Take the records below from their first line through the line holding "to the Route-A", and set each of those lines down exactly, without pictures.

__________

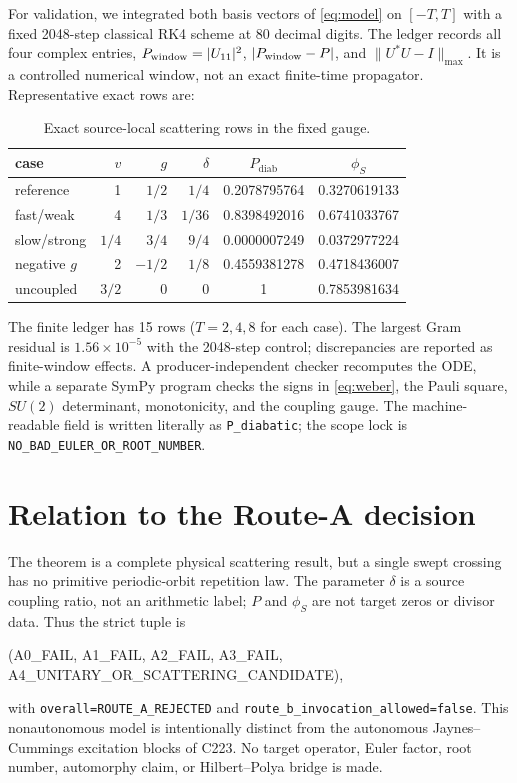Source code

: \documentclass[10pt]{article}
\newcommand{\diab}{\mathrm{diab}}
\begin{document}
For validation, we integrated both basis vectors of \eqref{eq:model} on
$[-T,T]$ with a fixed 2048-step classical RK4 scheme at 80 decimal digits.
The ledger records all four complex entries, $P_{\rm window}=|U_{11}|^2$,
$|P_{\rm window}-P|$, and $\|U^*U-I\|_{\max}$.  It is a controlled numerical
window, not an exact finite-time propagator.  Representative exact rows are:

\begin{table}[h]
\centering
\small
\begin{tabular}{@{}lrrrcc@{}}
\toprule
case & $v$ & $g$ & $\delta$ & $P_\diab$ & $\phi_S$\\
\midrule
reference & 1 & $1/2$ & $1/4$ & 0.2078795764 & 0.3270619133\\
fast/weak & 4 & $1/3$ & $1/36$ & 0.8398492016 & 0.6741033767\\
slow/strong & $1/4$ & $3/4$ & $9/4$ & 0.0000007249 & 0.0372977224\\
negative $g$ & 2 & $-1/2$ & $1/8$ & 0.4559381278 & 0.4718436007\\
uncoupled & $3/2$ & 0 & 0 & 1 & 0.7853981634\\
\bottomrule
\end{tabular}
\caption{Exact source-local scattering rows in the fixed gauge.}
\label{tab:scattering}
\end{table}

The finite ledger has 15 rows ($T=2,4,8$ for each case).  The largest Gram
residual is $1.56\times10^{-5}$ with the 2048-step control; discrepancies are
reported as finite-window effects.  A producer-independent checker recomputes
the ODE, while a separate SymPy program checks the signs in \eqref{eq:weber},
the Pauli square, $SU(2)$ determinant, monotonicity, and the coupling gauge.
The machine-readable field is written literally as \texttt{P\_diabatic}; the
scope lock is \texttt{NO\_BAD\_EULER\_OR\_ROOT\_NUMBER}.

\section{Relation to the Route-A decision}

The theorem is a complete physical scattering result, but a single swept
crossing has no primitive periodic-orbit repetition law.  The parameter
$\delta$ is a source coupling ratio, not an arithmetic label; $P$ and
$\phi_S$ are not target zeros or divisor data.  Thus the strict tuple is
\begin{center}
\ttfamily (A0\_FAIL, A1\_FAIL, A2\_FAIL, A3\_FAIL,
A4\_UNITARY\_OR\_SCATTERING\_CANDIDATE),
\end{center}
with \texttt{overall=ROUTE\_A\_REJECTED} and
\texttt{route\_b\_invocation\_allowed=false}.  This nonautonomous model is
intentionally distinct from the autonomous Jaynes--Cummings excitation blocks
of C223.  No target operator, Euler factor, root number, automorphy claim, or
Hilbert--Polya bridge is made.
\end{document}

__________

-- Solved problem --
Source code

: \documentclass[10pt]{article}
\newcommand{\diab}{\mathrm{diab}}
\begin{document}
For validation, we integrated both basis vectors of \eqref{eq:model} on
$[-T,T]$ with a fixed 2048-step classical RK4 scheme at 80 decimal digits.
The ledger records all four complex entries, $P_{\rm window}=|U_{11}|^2$,
$|P_{\rm window}-P|$, and $\|U^*U-I\|_{\max}$.  It is a controlled numerical
window, not an exact finite-time propagator.  Representative exact rows are:

\begin{table}[h]
\centering
\small
\begin{tabular}{@{}lrrrcc@{}}
\toprule
case & $v$ & $g$ & $\delta$ & $P_\diab$ & $\phi_S$\\
\midrule
reference & 1 & $1/2$ & $1/4$ & 0.2078795764 & 0.3270619133\\
fast/weak & 4 & $1/3$ & $1/36$ & 0.8398492016 & 0.6741033767\\
slow/strong & $1/4$ & $3/4$ & $9/4$ & 0.0000007249 & 0.0372977224\\
negative $g$ & 2 & $-1/2$ & $1/8$ & 0.4559381278 & 0.4718436007\\
uncoupled & $3/2$ & 0 & 0 & 1 & 0.7853981634\\
\bottomrule
\end{tabular}
\caption{Exact source-local scattering rows in the fixed gauge.}
\label{tab:scattering}
\end{table}

The finite ledger has 15 rows ($T=2,4,8$ for each case).  The largest Gram
residual is $1.56\times10^{-5}$ with the 2048-step control; discrepancies are
reported as finite-window effects.  A producer-independent checker recomputes
the ODE, while a separate SymPy program checks the signs in \eqref{eq:weber},
the Pauli square, $SU(2)$ determinant, monotonicity, and the coupling gauge.
The machine-readable field is written literally as \texttt{P\_diabatic}; the
scope lock is \texttt{NO\_BAD\_EULER\_OR\_ROOT\_NUMBER}.

\section{Relation to the Route-A decision}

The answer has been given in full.